■ **Description of the task**
Would you please return the lines of the material that contain the word "average"?

Provided data section start

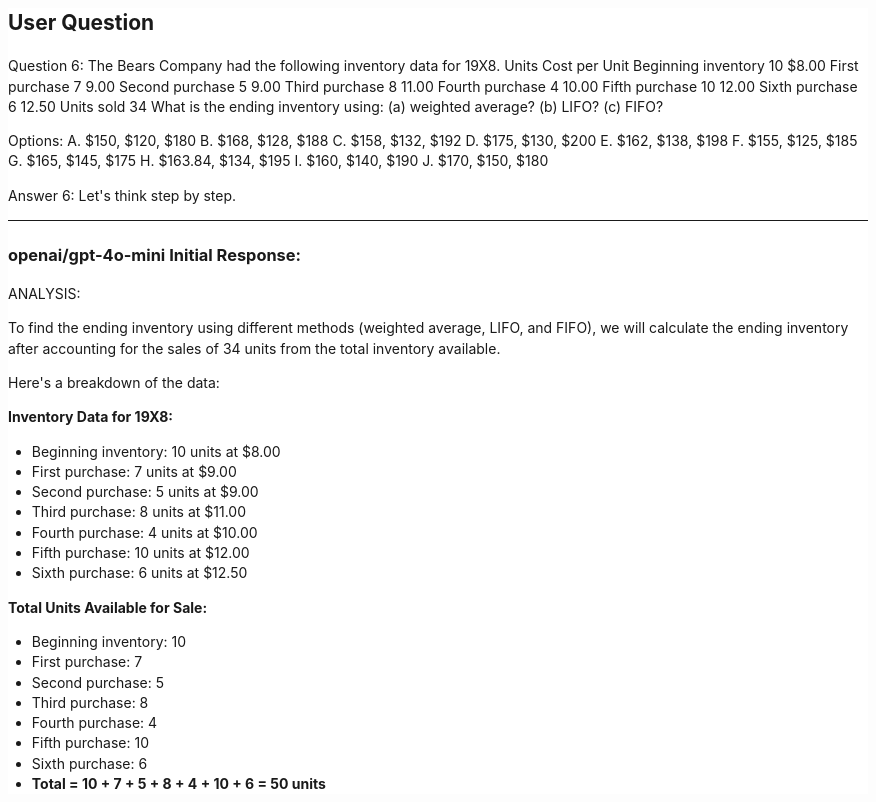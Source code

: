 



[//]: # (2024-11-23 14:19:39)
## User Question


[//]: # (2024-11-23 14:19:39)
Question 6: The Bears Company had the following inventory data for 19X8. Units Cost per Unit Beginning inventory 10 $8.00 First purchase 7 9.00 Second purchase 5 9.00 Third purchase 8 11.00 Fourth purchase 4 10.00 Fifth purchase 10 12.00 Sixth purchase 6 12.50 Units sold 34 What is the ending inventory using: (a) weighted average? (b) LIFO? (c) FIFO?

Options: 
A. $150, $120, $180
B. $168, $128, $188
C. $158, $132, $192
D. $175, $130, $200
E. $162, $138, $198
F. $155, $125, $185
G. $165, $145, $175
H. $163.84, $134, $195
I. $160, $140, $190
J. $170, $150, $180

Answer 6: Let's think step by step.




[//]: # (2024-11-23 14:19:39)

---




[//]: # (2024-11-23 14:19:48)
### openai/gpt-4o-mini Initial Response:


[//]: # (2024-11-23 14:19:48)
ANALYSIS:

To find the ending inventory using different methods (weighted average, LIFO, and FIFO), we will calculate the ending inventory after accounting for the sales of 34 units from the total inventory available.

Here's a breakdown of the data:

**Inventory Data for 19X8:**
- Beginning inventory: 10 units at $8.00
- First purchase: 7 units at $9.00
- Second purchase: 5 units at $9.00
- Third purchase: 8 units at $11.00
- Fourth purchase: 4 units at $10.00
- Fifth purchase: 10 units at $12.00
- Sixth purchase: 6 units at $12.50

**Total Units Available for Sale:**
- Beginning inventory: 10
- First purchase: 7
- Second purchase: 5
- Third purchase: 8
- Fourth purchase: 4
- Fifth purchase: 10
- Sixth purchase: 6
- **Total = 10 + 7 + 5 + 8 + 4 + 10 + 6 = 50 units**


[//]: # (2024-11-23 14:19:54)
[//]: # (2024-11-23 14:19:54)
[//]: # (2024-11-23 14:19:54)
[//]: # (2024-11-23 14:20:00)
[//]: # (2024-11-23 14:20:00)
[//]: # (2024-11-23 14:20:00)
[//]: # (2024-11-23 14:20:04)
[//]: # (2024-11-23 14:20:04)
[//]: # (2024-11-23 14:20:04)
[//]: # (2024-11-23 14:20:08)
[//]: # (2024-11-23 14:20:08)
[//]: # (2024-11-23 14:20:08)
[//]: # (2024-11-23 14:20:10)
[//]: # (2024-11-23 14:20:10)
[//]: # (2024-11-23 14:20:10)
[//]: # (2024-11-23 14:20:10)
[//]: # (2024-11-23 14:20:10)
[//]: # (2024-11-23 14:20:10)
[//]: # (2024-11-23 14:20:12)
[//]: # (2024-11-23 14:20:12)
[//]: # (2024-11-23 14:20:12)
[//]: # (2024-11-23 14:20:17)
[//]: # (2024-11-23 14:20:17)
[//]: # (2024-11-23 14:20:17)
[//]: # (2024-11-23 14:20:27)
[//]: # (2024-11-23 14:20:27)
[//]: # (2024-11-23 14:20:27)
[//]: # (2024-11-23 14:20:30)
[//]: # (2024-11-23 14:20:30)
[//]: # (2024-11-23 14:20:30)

Provided data section end

■ **Written reply**
Question 6: The Bears Company had the following inventory data for 19X8. Units Cost per Unit Beginning inventory 10 $8.00 First purchase 7 9.00 Second purchase 5 9.00 Third purchase 8 11.00 Fourth purchase 4 10.00 Fifth purchase 10 12.00 Sixth purchase 6 12.50 Units sold 34 What is the ending inventory using: (a) weighted average? (b) LIFO? (c) FIFO?
To find the ending inventory using different methods (weighted average, LIFO, and FIFO), we will calculate the ending inventory after accounting for the sales of 34 units from the total inventory available.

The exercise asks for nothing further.